==== Material to process
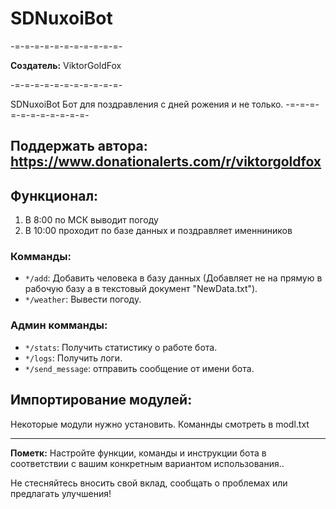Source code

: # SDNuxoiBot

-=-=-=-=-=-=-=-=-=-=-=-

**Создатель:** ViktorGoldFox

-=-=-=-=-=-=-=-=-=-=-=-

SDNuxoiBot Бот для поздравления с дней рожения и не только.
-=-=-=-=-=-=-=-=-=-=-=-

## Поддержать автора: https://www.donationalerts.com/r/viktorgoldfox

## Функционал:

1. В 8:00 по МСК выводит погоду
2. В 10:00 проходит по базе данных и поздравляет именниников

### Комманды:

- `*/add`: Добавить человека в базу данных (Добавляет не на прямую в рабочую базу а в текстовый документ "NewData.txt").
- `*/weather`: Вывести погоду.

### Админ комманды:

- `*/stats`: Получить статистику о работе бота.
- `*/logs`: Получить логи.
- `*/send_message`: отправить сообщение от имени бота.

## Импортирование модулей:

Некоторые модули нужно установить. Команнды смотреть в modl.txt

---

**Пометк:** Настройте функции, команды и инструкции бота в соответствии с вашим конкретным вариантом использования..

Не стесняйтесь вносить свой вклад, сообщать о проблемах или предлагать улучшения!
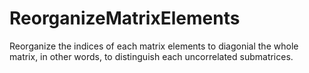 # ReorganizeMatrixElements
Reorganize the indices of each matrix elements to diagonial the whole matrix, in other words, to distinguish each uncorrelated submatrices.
========
* [Task to carry out]: Print verbatim every line above, apart from the pictures.

* [Exercise result]:
Source code

: # SDNuxoiBot

-=-=-=-=-=-=-=-=-=-=-=-

**Создатель:** ViktorGoldFox

-=-=-=-=-=-=-=-=-=-=-=-

SDNuxoiBot Бот для поздравления с дней рожения и не только.
-=-=-=-=-=-=-=-=-=-=-=-

## Поддержать автора: https://www.donationalerts.com/r/viktorgoldfox

## Функционал:

1. В 8:00 по МСК выводит погоду
2. В 10:00 проходит по базе данных и поздравляет именниников

### Комманды:

- `*/add`: Добавить человека в базу данных (Добавляет не на прямую в рабочую базу а в текстовый документ "NewData.txt").
- `*/weather`: Вывести погоду.

### Админ комманды:

- `*/stats`: Получить статистику о работе бота.
- `*/logs`: Получить логи.
- `*/send_message`: отправить сообщение от имени бота.

## Импортирование модулей:

Некоторые модули нужно установить. Команнды смотреть в modl.txt

---

**Пометк:** Настройте функции, команды и инструкции бота в соответствии с вашим конкретным вариантом использования..

Не стесняйтесь вносить свой вклад, сообщать о проблемах или предлагать улучшения!
 # ReorganizeMatrixElements
Reorganize the indices of each matrix elements to diagonial the whole matrix, in other words, to distinguish each uncorrelated submatrices.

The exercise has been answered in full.